Reviewed by Knox Beasley, MD

Written by Steph Coelho

Published 04/07/2023

Updated 03/27/2024

If you keep up with wellness trends, you’ve likely heard of ashwagandha. And if you’re dealing with excessive shedding or thinning and prefer herbal remedies to pharmaceutical treatments, you may have Googled “ashwagandha hair loss.”

Ashwagandha (aka withania somnifera) is an adaptogenic herb used in traditional Ayurvedic medicine. Ayurveda is practiced in India based on the idea that health conditions result from consciousness-related imbalances.

As an adaptogen, ashwagandha is thought to help the body adapt to stress. Also known as “Indian ginseng” or “Indian winter cherry,” some believe the herb’s antioxidant properties can help with inflammation, energy levels, stress and anxiety.

All factors that may indirectly help with hair loss.

Read on to learn about ashwagandha hair benefits, whether ashwagandha can cause hair loss, ashwagandha dosage as a hair loss remedy and other treatment options for hair loss.

It’s not accurate to say that ashwagandha directly treats hair loss or improves hair health.
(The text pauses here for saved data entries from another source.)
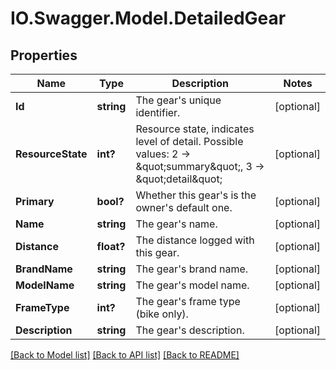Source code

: # IO.Swagger.Model.DetailedGear
## Properties

Name | Type | Description | Notes
------------ | ------------- | ------------- | -------------
**Id** | **string** | The gear&#39;s unique identifier. | [optional] 
**ResourceState** | **int?** | Resource state, indicates level of detail. Possible values: 2 -&gt; \&quot;summary\&quot;, 3 -&gt; \&quot;detail\&quot; | [optional] 
**Primary** | **bool?** | Whether this gear&#39;s is the owner&#39;s default one. | [optional] 
**Name** | **string** | The gear&#39;s name. | [optional] 
**Distance** | **float?** | The distance logged with this gear. | [optional] 
**BrandName** | **string** | The gear&#39;s brand name. | [optional] 
**ModelName** | **string** | The gear&#39;s model name. | [optional] 
**FrameType** | **int?** | The gear&#39;s frame type (bike only). | [optional] 
**Description** | **string** | The gear&#39;s description. | [optional] 

[[Back to Model list]](../README.md#documentation-for-models) [[Back to API list]](../README.md#documentation-for-api-endpoints) [[Back to README]](../README.md)

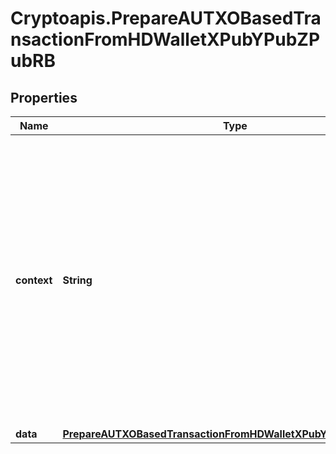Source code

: # Cryptoapis.PrepareAUTXOBasedTransactionFromHDWalletXPubYPubZPubRB

## Properties

Name | Type | Description | Notes
------------ | ------------- | ------------- | -------------
**context** | **String** | In batch situations the user can use the context to correlate responses with requests. This property is present regardless of whether the response was successful or returned as an error. &#x60;context&#x60; is specified by the user. | [optional] 
**data** | [**PrepareAUTXOBasedTransactionFromHDWalletXPubYPubZPubRBData**](PrepareAUTXOBasedTransactionFromHDWalletXPubYPubZPubRBData.md) |  | 


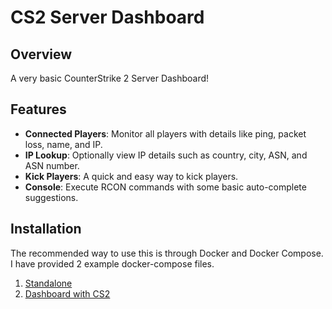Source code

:# CS2 Server Dashboard

## Overview

A very basic CounterStrike 2 Server Dashboard!

## Features

- **Connected Players**: Monitor all players with details like ping, packet loss, name, and IP.
- **IP Lookup**: Optionally view IP details such as country, city, ASN, and ASN number.
- **Kick Players**: A quick and easy way to kick players.
- **Console**: Execute RCON commands with some basic auto-complete suggestions.

## Installation

The recommended way to use this is through Docker and Docker Compose. I have provided 2 example docker-compose files.
1) [Standalone](https://github.com/LoV432/cs2-dashboard/blob/master/examples/docker-compose.yml)
2) [Dashboard with CS2](https://github.com/LoV432/cs2-dashboard/blob/master/examples/docker-compose-with-cs2.yml)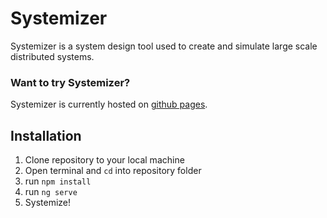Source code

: # Systemizer

Systemizer is a system design tool used to create and simulate large scale distributed systems.

### Want to try Systemizer?
Systemizer is currently hosted on <a href="https://honzaap.github.io/Systemizer/">github pages</a>.

## Installation

1) Clone repository to your local machine
2) Open terminal and `cd` into repository folder
3) run `npm install`
4) run `ng serve`
5) Systemize!
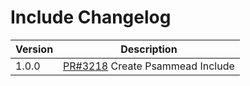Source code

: # Include Changelog

| Version | Description |
|---------|-------------|
| 1.0.0   | [PR#3218](https://github.com/BBC-News/psammead/pull/3218) Create Psammead Include |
But its anti-inflammatory properties might help you better cope with stress — a common trigger for hair loss.

So if you’re wondering whether an ashwagandha hair loss remedy could actually help your hairline, the answer isn’t so clear-cut.

How Does Ashwagandha Benefit Hair?

Ashwagandha hair benefits have to do with the supplement’s potential effects on stress.

Research links chronic stress to hair loss. Studies have found that long-term stress can prevent new hair from growing and keep hair in the resting (telogen) phase of the hair growth cycle.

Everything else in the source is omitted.